Measuring the Xbox One Against PCs With Titanfall
An anonymous reader writes "Earlier this week, Respawn Entertainment launched Titanfall, a futuristic first-person shooter with mechs that has been held up as the poster child for the Xbox One. The Digital Foundry blog took the opportunity to compare how the game plays on the Xbox One to its performance on a well-appointed PC. Naturally, the PC version outperforms, but the compromises are bigger than you'd expect for a newly-released console. For example, it runs at an odd resolution (1408x792), the frame rate 'clearly isn't anywhere near locked' to 60fps, and there's some unavoidable screen tear. Reviews for the game are generally positive — RPS says most of the individual systems in Titanfall are fun, but the forced multiplayer interaction is offputting. Giant Bomb puts it more succinctly: 'Titanfall is a very specific game built for a specific type of person.' Side note: the game has a 48GB install footprint on PCs, owing largely to 35GB of uncompressed audio."
Filthy console peasants never seem to learn.
I wonder how much your audio problems are the result of having to load the audio files and juggle them around in RAM? Where's it get the samples from? I hope not load them on the fly, and at the same time I hope not pre-load them.
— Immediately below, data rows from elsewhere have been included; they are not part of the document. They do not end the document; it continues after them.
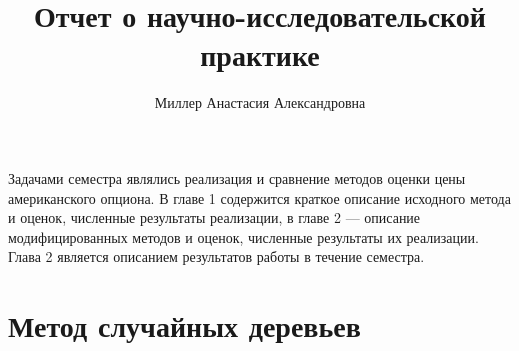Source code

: \documentclass[specialist,
               substylefile = spbu.rtx,
               subf,href,colorlinks=true, 12pt]{disser}
\begin{document}
%
%


\title{Отчет о научно-исследовательской практике}


\author{Миллер Анастасия Александровна}


\date{\number\year}

\maketitle

\tableofcontents

\intro
    \par Задачами семестра являлись реализация и сравнение методов оценки цены американского опциона. В главе 1 содержится краткое описание исходного метода и оценок, численные результаты реализации, в главе 2 --- описание модифицированных методов и оценок, численные результаты их реализации. Глава 2 является описанием результатов работы в течение семестра.
\chapter{Метод случайных деревьев}
\end{document}
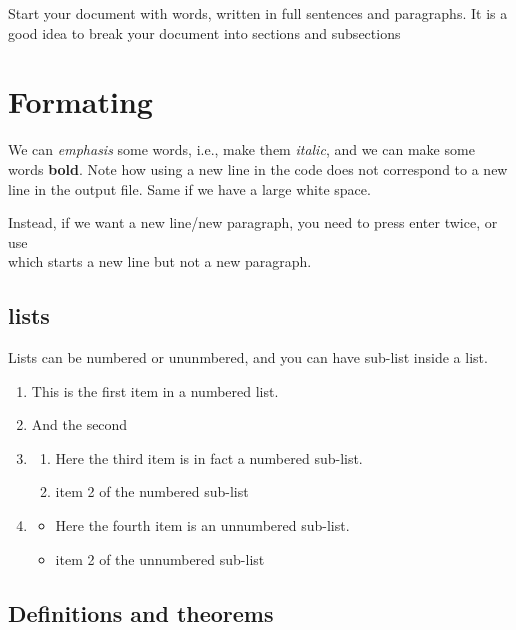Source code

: \documentclass[a4paper,11pt]{article}
\theoremstyle{definition}
\begin{document}
Start your document with words, written in full sentences and paragraphs.
It is a good idea to break your document into sections and subsections

\section{Formating}

We can \emph{emphasis} some words, i.e., make them \emph{italic}, and we can make some words \textbf{bold}.
Note how using a new line in the code does not correspond to a new line in the output file.
Same if we have        a           large                white                   space.

Instead, if we want a new line/new paragraph, you need to press enter twice, or use \\
which starts a new line but not a new paragraph.

\subsection{lists}

Lists can be numbered or ununmbered, and you can have sub-list inside a list.

\begin{enumerate}
	\item This is the first item in a numbered list.

	\item And the second
	
	\item 
	\begin{enumerate}
		\item Here the third item is in fact a numbered sub-list.
		\item item 2 of the numbered sub-list
	\end{enumerate}

	\item 
	\begin{itemize}
		\item Here the fourth item is an unnumbered sub-list.
		\item item 2 of the unnumbered sub-list
	\end{itemize}
\end{enumerate}

\subsection{Definitions and theorems}
\end{document}
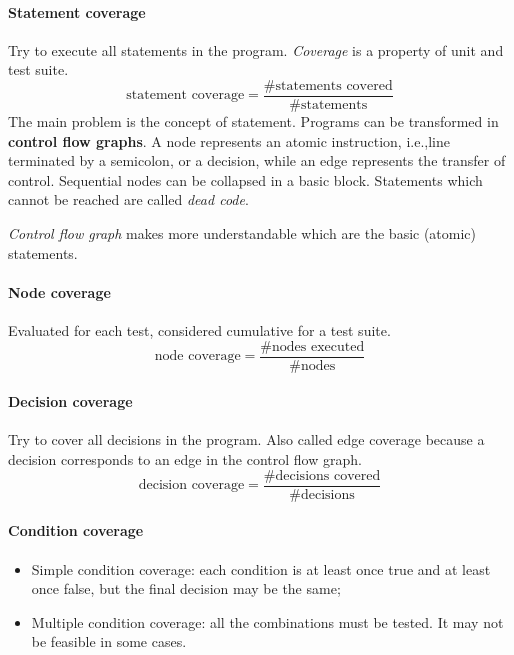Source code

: \paragraph{Statement coverage} Try to execute all statements in the program. \emph{Coverage} is a property of unit and test suite.
\[
\text{statement coverage} = \dfrac{\text{\# statements covered}}{\text{\# statements}}
\]
The main problem is the concept of statement. Programs can be transformed in \textbf{control flow graphs}. A node represents an atomic instruction, i.e.,\@ line terminated by a semicolon, or a decision, while an edge represents the transfer of control. Sequential nodes can be collapsed in a basic block. Statements which cannot be reached are called \emph{dead code}.

\emph{Control flow graph} makes more understandable which are the basic (atomic) statements.

\paragraph{Node coverage} Evaluated for each test, considered cumulative for a test suite.
\[
\text{node coverage} = \dfrac{\text{\# nodes executed}}{\text{\# nodes}}
\]

\paragraph{Decision coverage} Try to cover all decisions in the program. Also called edge coverage because a decision corresponds to an edge in the control flow graph.
\[
\text{decision coverage} = \dfrac{\text{\# decisions covered}}{\text{\# decisions}}
\]

\paragraph{Condition coverage}
\begin{itemize}
\item Simple condition coverage: each condition is at least once true and at least once false, but the final decision may be the same;
\item Multiple condition coverage: all the combinations must be tested. It may not be feasible in some cases.
\end{itemize}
There are many cases where compression can actually speed up things as reading and writing huge data is more expensive than doing a bit of maths on the much smaller result.
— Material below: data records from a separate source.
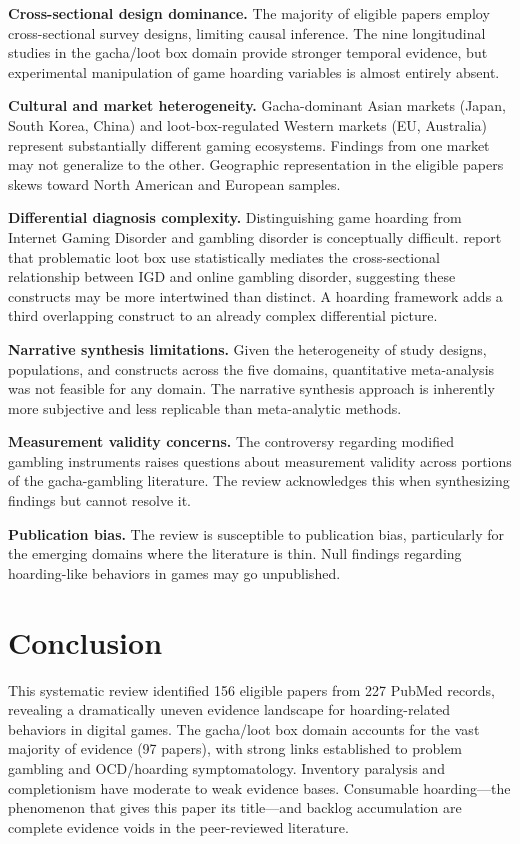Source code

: \documentclass[12pt]{article}
\begin{document}
\textbf{Cross-sectional design dominance.} The majority of eligible papers employ cross-sectional survey designs, limiting causal inference. The nine longitudinal studies in the gacha/loot box domain provide stronger temporal evidence, but experimental manipulation of game hoarding variables is almost entirely absent.

\textbf{Cultural and market heterogeneity.} Gacha-dominant Asian markets (Japan, South Korea, China) and loot-box-regulated Western markets (EU, Australia) represent substantially different gaming ecosystems. Findings from one market may not generalize to the other. Geographic representation in the eligible papers skews toward North American and European samples.

\textbf{Differential diagnosis complexity.} Distinguishing game hoarding from Internet Gaming Disorder and gambling disorder is conceptually difficult. \citet{LopezGonzalez2024} report that problematic loot box use statistically mediates the cross-sectional relationship between IGD and online gambling disorder, suggesting these constructs may be more intertwined than distinct. A hoarding framework adds a third overlapping construct to an already complex differential picture.

\textbf{Narrative synthesis limitations.} Given the heterogeneity of study designs, populations, and constructs across the five domains, quantitative meta-analysis was not feasible for any domain. The narrative synthesis approach is inherently more subjective and less replicable than meta-analytic methods.

\textbf{Measurement validity concerns.} The \citet{Tang2022} controversy regarding modified gambling instruments raises questions about measurement validity across portions of the gacha-gambling literature. The review acknowledges this when synthesizing findings but cannot resolve it.

\textbf{Publication bias.} The review is susceptible to publication bias, particularly for the emerging domains where the literature is thin. Null findings regarding hoarding-like behaviors in games may go unpublished.

\section{Conclusion}

This systematic review identified 156 eligible papers from 227 PubMed records, revealing a dramatically uneven evidence landscape for hoarding-related behaviors in digital games. The gacha/loot box domain accounts for the vast majority of evidence (97 papers), with strong links established to problem gambling and OCD/hoarding symptomatology. Inventory paralysis and completionism have moderate to weak evidence bases. Consumable hoarding---the phenomenon that gives this paper its title---and backlog accumulation are complete evidence voids in the peer-reviewed literature.
\end{document}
So what they claw back from the CPU overhead of decoding MP3, they lose by hogging the IO and increased memory use (and paging). Sounds a pretty weak rationalisation really. Besides, if it really were an issue for dual core machines, then they could decode and cache the audio on those machines rather than inflicting this stupid overhead on every machine.
Pirate groups are known to sometimes work around these issues. In this case they might rip away everything but English and tweak the game to still work. Then they might ship the audio compressed (MP3, for example) and a tool which does the conversion back to RIFF Wave (or whatever the game company is using). During the uncompression, that tool displays some pixel art animation and plays chiptune music, of course. ;)
Fiber is becoming the standard,
If you call select fortunate areas in select fortunate cities a standard then by all means. I know people who would breach their monthly download limit just getting this game.
Your type of connection is far from the "standard".
>>(35GB of uncompressed audio)
> It was so that lower spec PCs can run it.
OMG have you thought your answer through? that would be effective only for a PC which is powerful enough to manage the graphics and engine and does not spare the cycles for audio.
Given that a 166mhz pc from twenty years ago effortlessly decoded mp3s in realtime, that in the meantime people have improved decoders, encoders, formats that audio playing is parallelizable, that uncompressed audio requires uncompressed IO, I think "aliens wanted that" is a better explanation. The best of course being that a 45gb game is less piratable than a 10gb one.
---- MISSING MISCELLANEOUS DATA SEGMENT --- [sigdash] trolololol
While I wasn't expecting 4k levels of resolution, that these new consoles aren't even pure 1080p/60 is pretty fucking pathetic.
...
That's the claim, but the probable truth is that it's intentional bloat to reduce piracy.
That's the claim, but the probable truth is that it's intentional bloat to reduce piracy.
Considering that both the pirated and legitimate versions of the game has to be downloaded, how would forcing it to be a large download prevent piracy? It would make things harder to distribute the pirated version on optical media, but who does that these days?
I have a strong gaming rig and I won't bother with Titanfall for one simple fact: The PC version requires Origin to play it.
I tried it with Battlefield the last Battlefield game and it was such a trainwreck I uninstalled it and tossed the game in the trash before ever getting to play it. It went something like this:
Buy the physical media ( dvd ) install game. Try to play, find out you have to install Origin, cuss, install Origin, register and do all the BS required. Try to play, find out there is a multi GB PATCH to install before I can play, cuss some more, start download ( which takes HOURS coming from their servers ) finally get it all downloaded, try to play, discover my browser opens up instead of the game, Origin now wants to install some plugin to the damn browser. At which point I gave up from sheer anger and uninstalled the entire thing, Origin and all.
I put the Battlefield disc in the microwave then ran it through the shredder resolving to never again touch any game that had an Origin requirement.
So, Titanfall may be the most amazing game ever made but due to the Origin requirement, it is a game I will never play.
You can't stream 128 uncompressed audio streams from the HDD simultaneously, which means they have to be preloaded, which means you could just as well store them in compressed form on HDD and uncompress during loading.
Forget magic. Any technology distinguishable from divine power is insufficiently advanced.